Collected data entries:
###

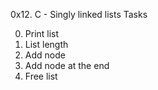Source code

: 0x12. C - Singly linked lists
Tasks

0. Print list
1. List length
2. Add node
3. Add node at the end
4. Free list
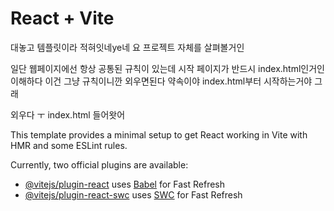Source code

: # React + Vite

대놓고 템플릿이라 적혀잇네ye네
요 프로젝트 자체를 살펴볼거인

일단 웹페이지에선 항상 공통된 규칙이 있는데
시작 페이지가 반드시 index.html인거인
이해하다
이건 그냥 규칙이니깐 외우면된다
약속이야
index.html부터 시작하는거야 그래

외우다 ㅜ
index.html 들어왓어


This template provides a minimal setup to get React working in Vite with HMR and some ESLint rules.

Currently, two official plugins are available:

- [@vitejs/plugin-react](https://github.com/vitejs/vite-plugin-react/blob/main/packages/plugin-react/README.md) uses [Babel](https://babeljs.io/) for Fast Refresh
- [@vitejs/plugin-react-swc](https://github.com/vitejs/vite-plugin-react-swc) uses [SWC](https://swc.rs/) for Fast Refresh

###

Work request:
All that is required is the number of lines in the data above that contain the word "https".

Expected answer:
2